◆ **Data listing**:
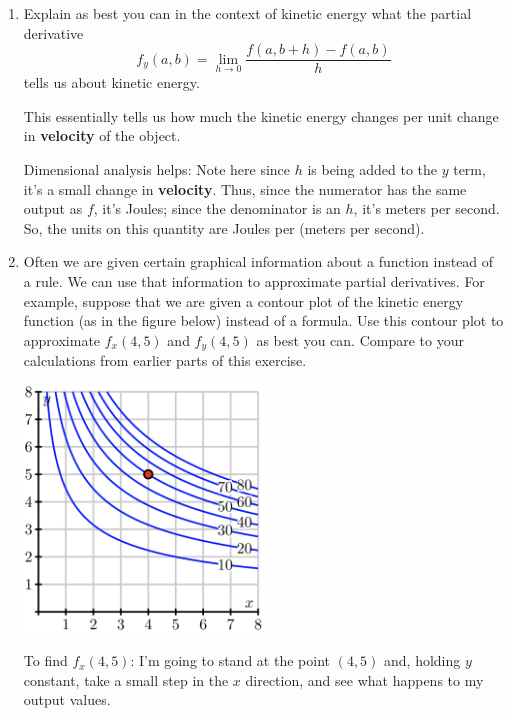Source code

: \documentclass[10pt]{article}
\newenvironment{red}{\color{red}}{\ignorespacesafterend}
\begin{document}
\begin{enumerate}[leftmargin=0pt]
\begin{enumerate}
\begin{red}
            
        \end{red}
        
        \item Explain as best you can in the context of kinetic energy what the partial derivative
        \[f_{y}(a, b)=\lim _{h \rightarrow 0} \frac{f(a, b+h)-f(a, b)}{h}\]
        tells us about kinetic energy.
        
        \begin{red}
            This essentially tells us how much the kinetic energy changes per unit change in \textbf{velocity} of the object. 
            
            Dimensional analysis helps: Note here since $h$ is being added to the $y$ term, it's a small change in \textbf{velocity}. Thus, since the numerator has the same output as $f$, it's Joules; since the denominator is an $h$, it's meters per second. So, the units on this quantity are Joules per (meters per second).
        \end{red}
        
        \item Often we are given certain graphical information about a function instead of a rule. We can use that information to approximate partial derivatives. For example, suppose that we are given a contour plot of the kinetic energy function (as in the figure below) instead of a formula. Use this contour plot to approximate $f_x(4, 5)$ and $f_y(4, 5)$ as best you can. Compare to your calculations from earlier parts of this exercise.
        
        \begin{center}
            \includegraphics[width=0.5\textwidth]{2-2-14.png}
        \end{center}
        
        \begin{red}
            To find $f_x(4,5)$: I'm going to stand at the point $(4,5)$ and, holding $y$ constant, take a small step in the $x$ direction, and see what happens to my output values.
            

\end{red}
\end{enumerate}
\end{enumerate}
\end{document}

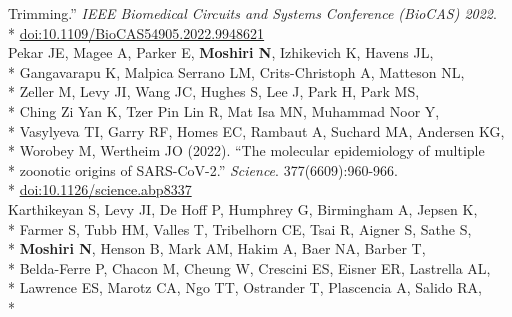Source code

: \documentclass[margin,line]{res}
\begin{document}
\begin{resume}
\hspace*{9mm} Trimming.'' \textit{IEEE Biomedical Circuits and Systems Conference (BioCAS) 2022}.\\*\vspace{2mm}
\hspace*{8mm} \href{https://doi.org/10.1109/BioCAS54905.2022.9948621}{doi:10.1109/BioCAS54905.2022.9948621}\\
\hspace*{4mm} Pekar JE, Magee A, Parker E, \textbf{Moshiri N}, Izhikevich K, Havens JL,\\*
\hspace*{9mm} Gangavarapu K, Malpica Serrano LM, Crits-Christoph A, Matteson NL,\\*
\hspace*{9mm} Zeller M, Levy JI, Wang JC, Hughes S, Lee J, Park H, Park MS,\\*
\hspace*{9mm} Ching Zi Yan K, Tzer Pin Lin R, Mat Isa MN, Muhammad Noor Y,\\*
\hspace*{9mm} Vasylyeva TI, Garry RF, Homes EC, Rambaut A, Suchard MA, Andersen KG,\\*
\hspace*{9mm} Worobey M, Wertheim JO (2022). ``The molecular epidemiology of multiple\\*
\hspace*{9mm} zoonotic origins of SARS-CoV-2.'' \textit{Science}. 377(6609):960-966.\\*\vspace{2mm}
\hspace*{8mm} \href{https://doi.org/10.1126/science.abp8337}{doi:10.1126/science.abp8337}\\
\hspace*{4mm} Karthikeyan S, Levy JI, De Hoff P, Humphrey G, Birmingham A, Jepsen K,\\*
\hspace*{9mm} Farmer S, Tubb HM, Valles T, Tribelhorn CE, Tsai R, Aigner S, Sathe S,\\*
\hspace*{9mm} \textbf{Moshiri N}, Henson B, Mark AM, Hakim A, Baer NA, Barber T,\\*
\hspace*{9mm} Belda-Ferre P, Chacon M, Cheung W, Crescini ES, Eisner ER, Lastrella AL,\\*
\hspace*{9mm} Lawrence ES, Marotz CA, Ngo TT, Ostrander T, Plascencia A, Salido RA,\\*

\end{resume}
\end{document}
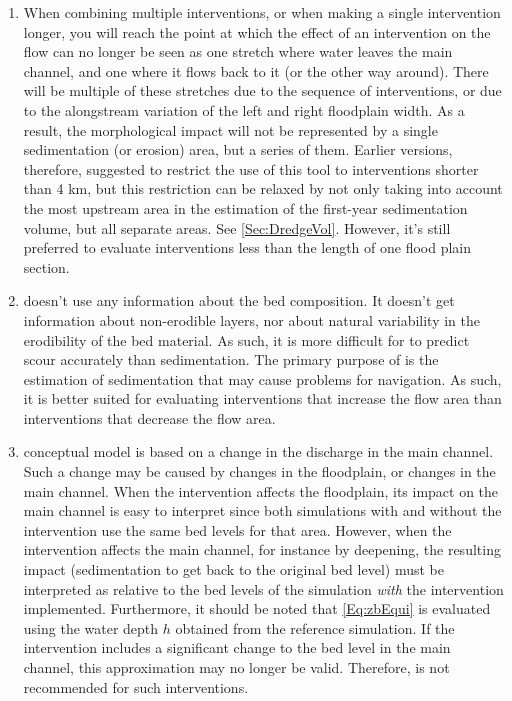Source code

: \begin{enumerate}
\item When combining multiple interventions, or when making a single intervention longer, you will reach the point at which the effect of an intervention on the flow can no longer be seen as one stretch where water leaves the main channel, and one where it flows back to it (or the other way around).
There will be multiple of these stretches due to the sequence of interventions, or due to the alongstream variation of the left and right floodplain width.
As a result, the morphological impact will not be represented by a single sedimentation (or erosion) area, but a series of them.
Earlier versions, therefore, suggested to restrict the use of this tool to interventions shorter than 4 km, but this restriction can be relaxed by not only taking into account the most upstream area in the estimation of the first-year sedimentation volume, but all separate areas.
See \autoref{Sec:DredgeVol}.
However, it's still preferred to evaluate interventions less than the length of one flood plain section.

\item \dfastmi doesn't use any information about the bed composition.
It doesn't get information about non-erodible layers, nor about natural variability in the erodibility of the bed material.
As such, it is more difficult for \dfmi to predict scour accurately than sedimentation.
The primary purpose of \dfmi is the estimation of sedimentation that may cause problems for navigation.
As such, it is better suited for evaluating interventions that increase the flow area than interventions that decrease the flow area.

\item \dfastmi conceptual model is based on a change in the discharge in the main channel.
Such a change may be caused by changes in the floodplain, or changes in the main channel.
When the intervention affects the floodplain, its impact on the main channel is easy to interpret since both simulations with and without the intervention use the same bed levels for that area.
However, when the intervention affects the main channel, for instance by deepening, the resulting impact (sedimentation to get back to the original bed level) must be interpreted as relative to the bed levels of the simulation \emph{with} the intervention implemented.
Furthermore, it should be noted that \autoref{Eq:zbEqui} is evaluated using the water depth $h$ obtained from the reference simulation.
If the intervention includes a significant change to the bed level in the main channel, this approximation may no longer be valid.
Therefore, \dfmi is not recommended for such interventions.


\end{enumerate}
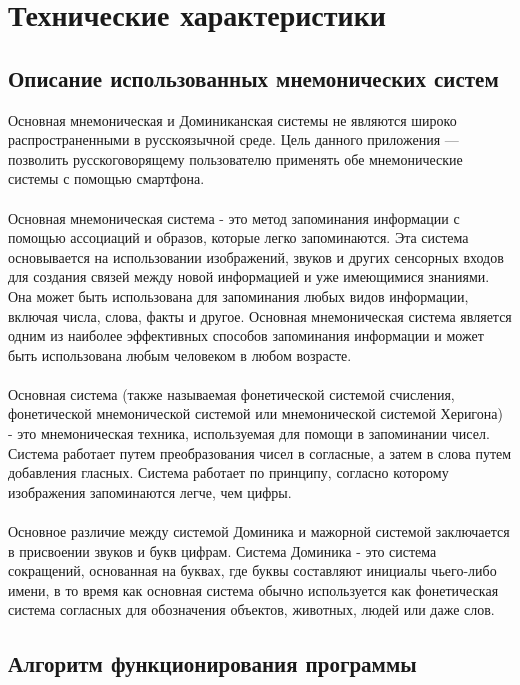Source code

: \documentclass[draft]{article}
\begin{document}
\section{Технические характеристики}
\subsection{Описание использованных мнемонических систем}
Основная мнемоническая и Доминиканская системы не являются широко распространенными в русскоязычной среде. Цель данного приложения — позволить русскоговорящему пользователю применять обе мнемонические системы с помощью смартфона.\\
~\\
Основная мнемоническая система - это метод запоминания информации с помощью ассоциаций и образов, которые легко запоминаются. Эта система основывается на использовании изображений, звуков и других сенсорных входов для создания связей между новой информацией и уже имеющимися знаниями. Она может быть использована для запоминания любых видов информации, включая числа, слова, факты и другое. Основная мнемоническая система является одним из наиболее эффективных способов запоминания информации и может быть использована любым человеком в любом возрасте.\\
~\\
Основная система (также называемая фонетической системой счисления, фонетической мнемонической системой или мнемонической системой Херигона) - это мнемоническая техника, используемая для помощи в запоминании чисел. Система работает путем преобразования чисел в согласные, а затем в слова путем добавления гласных. Система работает по принципу, согласно которому изображения запоминаются легче, чем цифры.\\
~\\
Основное различие между системой Доминика и мажорной системой заключается в присвоении звуков и букв цифрам. Система Доминика - это система сокращений, основанная на буквах, где буквы составляют инициалы чьего-либо имени, в то время как основная система обычно используется как фонетическая система согласных для обозначения объектов, животных, людей или даже слов.
\subsection{Алгоритм функционирования программы}
\end{document}
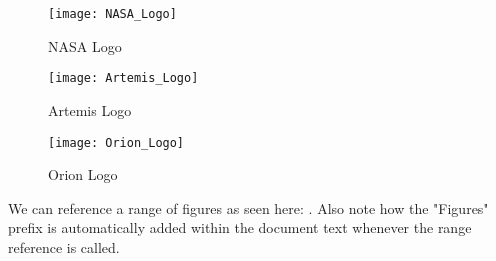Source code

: \begin{minipage}[c]{0.33\textwidth}
   \begin{figure}[H]
      \centering
      \texttt{[image: NASA\_Logo]}
      \caption{NASA Logo} 
      \label{fig:nasa-logo}
   \end{figure}
\end{minipage}%
\begin{minipage}[c]{0.33\textwidth}
   \begin{figure}[H]
      \centering
      \texttt{[image: Artemis\_Logo]}
      \caption{Artemis Logo} 
      \label{fig:artemis-logo}
   \end{figure}
\end{minipage}
\begin{minipage}[c]{0.33\textwidth}
   \begin{figure}[H]
      \centering
      \texttt{[image: Orion\_Logo]}
      \caption{Orion Logo} 
      \label{fig:orion-logo}
   \end{figure}
\end{minipage}

\vspace{\baselineskip}

We can reference a range of figures as seen here: .
Also note how the "Figures" prefix is automatically added within the document text whenever the range reference is called.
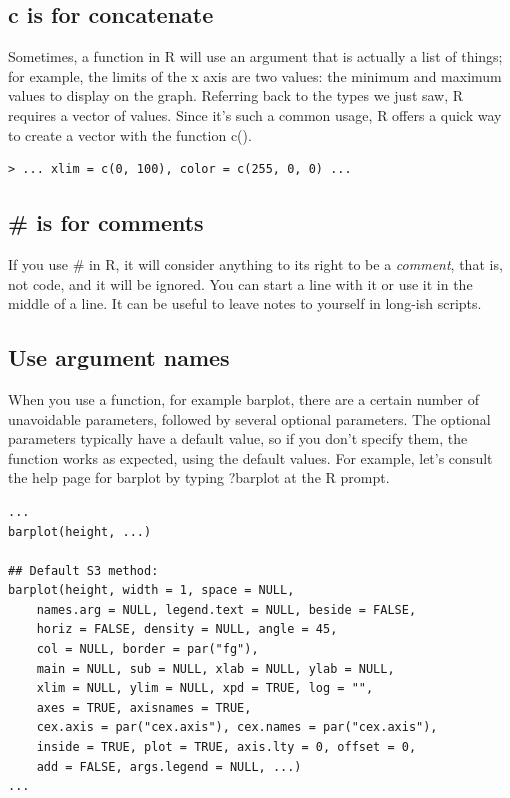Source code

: \documentclass{report}
\newcommand{\code}[1]{\textsf{\ttfamily #1}}
\begin{document}
		\subsection{\code{c} is for concatenate}
		Sometimes, a function in R will use an argument that is actually a list of things; for example, the limits of the x axis are two values: the minimum and maximum values to display on the graph. Referring back to the types we just saw, R requires a \code{vector} of values. Since it's such a common usage, R offers a quick way to create a vector with the function \code{c()}.
		\begin{verbatim}
> ... xlim = c(0, 100), color = c(255, 0, 0) ...
		\end{verbatim}
	
		\subsection{\# is for comments}
		If you use \code{\#} in R, it will consider anything to its right to be a \emph{comment}, that is, not code, and it will be ignored. You can start a line with it or use it in the middle of a line. It can be useful to leave notes to yourself in long-ish scripts.
	
		\subsection{Use argument names}
		When you use a function, for example \code{barplot}, there are a certain number of unavoidable parameters, followed by several optional parameters. The optional parameters typically have a default value, so if you don't specify them, the function works as expected, using the default values. For example, let's consult the help page for \code{barplot} by typing \code{?barplot} at the R prompt.
		\begin{verbatim}
...
barplot(height, ...)

## Default S3 method:
barplot(height, width = 1, space = NULL,
	names.arg = NULL, legend.text = NULL, beside = FALSE,
	horiz = FALSE, density = NULL, angle = 45,
	col = NULL, border = par("fg"),
	main = NULL, sub = NULL, xlab = NULL, ylab = NULL,
	xlim = NULL, ylim = NULL, xpd = TRUE, log = "",
	axes = TRUE, axisnames = TRUE,
	cex.axis = par("cex.axis"), cex.names = par("cex.axis"),
	inside = TRUE, plot = TRUE, axis.lty = 0, offset = 0,
	add = FALSE, args.legend = NULL, ...)
...
		\end{verbatim}
	
\end{document}
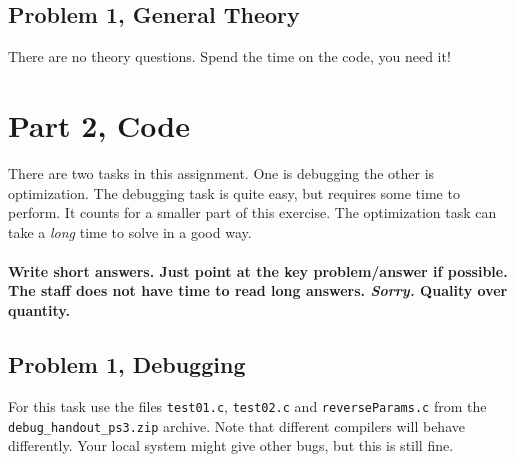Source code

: \documentclass[10pt,a4paper]{article}
\begin{document}
\subsection*{Problem 1, General Theory}
There are no theory questions. Spend the time on the code, you need it!



\section*{Part 2, Code}
There are two tasks in this assignment. One is debugging the other is optimization. The debugging task is quite easy, but requires some time to perform. It counts for a smaller part of this exercise. The optimization task can take a \emph{long} time to solve in a good way.
\\
\\
\textbf{ Write short answers. Just point at the key problem/answer if possible. The staff does not have time to read long answers. \emph{Sorry.} Quality over quantity.}


\subsection*{Problem 1, Debugging}
For this task use the files \texttt{test01.c}, \texttt{test02.c} and \texttt{reverseParams.c} from the \texttt{debug\_handout\_ps3.zip} archive. 
Note that different compilers will behave differently. Your local system might give other bugs, but this is still fine.
\end{document}
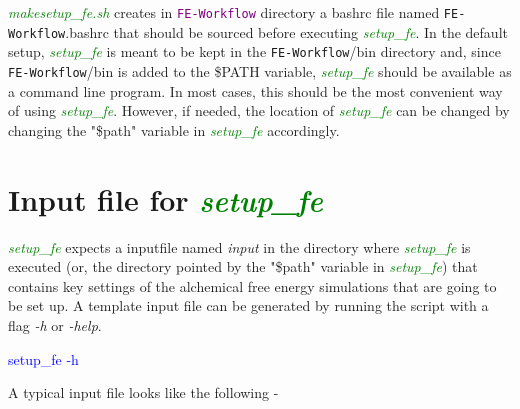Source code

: \documentclass[11pt,letterpaper,titlepage]{article}
\newcommand{\wf}{\texttt{FE-Workflow}}
\begin{document}
\textcolor{green}{\textit{makesetup\_fe.sh}} creates in \textcolor{purple}{\wf{}} 
directory a bashrc file named \wf{}.bashrc that should be sourced before executing 
\textcolor{green}{\textit{setup\_fe}}.  
In the default setup, 
\textcolor{green}{\textit{setup\_fe}}
is meant to be kept in the \wf{}/bin directory and, since \wf{}/bin is added to the \$PATH variable, 
\textcolor{green}{\textit{setup\_fe}} should be available as a command line program. In most 
cases, this should be the most convenient way of using \textcolor{green}{\textit{setup\_fe}}. 
However, if needed,
the location of \textcolor{green}{\textit{setup\_fe}} can be changed by changing 
the  "\$path" variable in \textcolor{green}{\textit{setup\_fe}} accordingly.


\vspace{0.1cm}
\section{Input file for \textcolor{green}{\textit{setup\_fe}}}
\vspace{0.1cm}

\textcolor{green}{\textit{setup\_fe}} expects a inputfile named \textit{input} in the directory 
where \textcolor{green}{\textit{setup\_fe}} is executed (or, the directory pointed by the
"\$path" variable in \textcolor{green}{\textit{setup\_fe}}) that contains key settings of the
alchemical free energy simulations that are going to be set up. A template input file can be
generated by running the script with a flag \textit{-h} or \textit{-help}.

\vspace{0.1cm}
\centerline{\textcolor{blue}{setup\_fe -h}}
\vspace{0.1cm}

A typical input file looks like the
following -
\end{document}
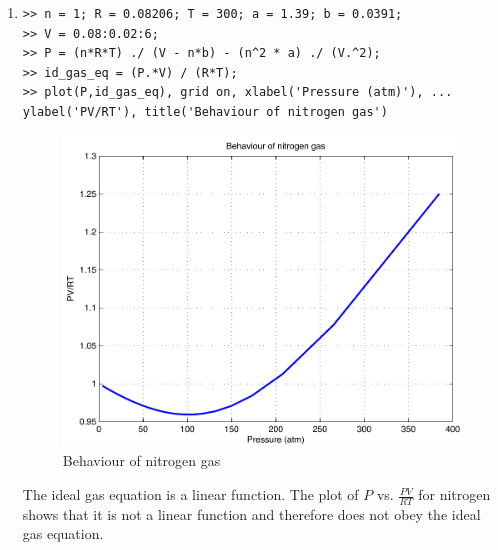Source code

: \begin{enumerate}
\clearpage
\item
\begin{lstlisting}
>> n = 1; R = 0.08206; T = 300; a = 1.39; b = 0.0391;
>> V = 0.08:0.02:6;
>> P = (n*R*T) ./ (V - n*b) - (n^2 * a) ./ (V.^2);
>> id_gas_eq = (P.*V) / (R*T);
>> plot(P,id_gas_eq), grid on, xlabel('Pressure (atm)'), ...
ylabel('PV/RT'), title('Behaviour of nitrogen gas')
\end{lstlisting}
\begin{figure}[h]
	\myfloatalign
	\includegraphics[width=\linewidth]{Graphics/Additional-Ex/nitrogen-plot}
	\caption{Behaviour of nitrogen gas}
	\label{fig:nitrogen-plot}
\end{figure}
The ideal gas equation is a linear function. The plot of $P$ vs. $\frac{PV}{RT}$ for nitrogen shows that it is not a linear function and therefore does not obey the ideal gas equation.


\end{enumerate}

◆ **Problem statement**: Note each line of the entries that has "changes" in it, and copy those lines.

◆ **Reply to the task**:
            This essentially tells us how much the kinetic energy changes per unit change in \textbf{velocity} of the object. 
Such a change may be caused by changes in the floodplain, or changes in the main channel.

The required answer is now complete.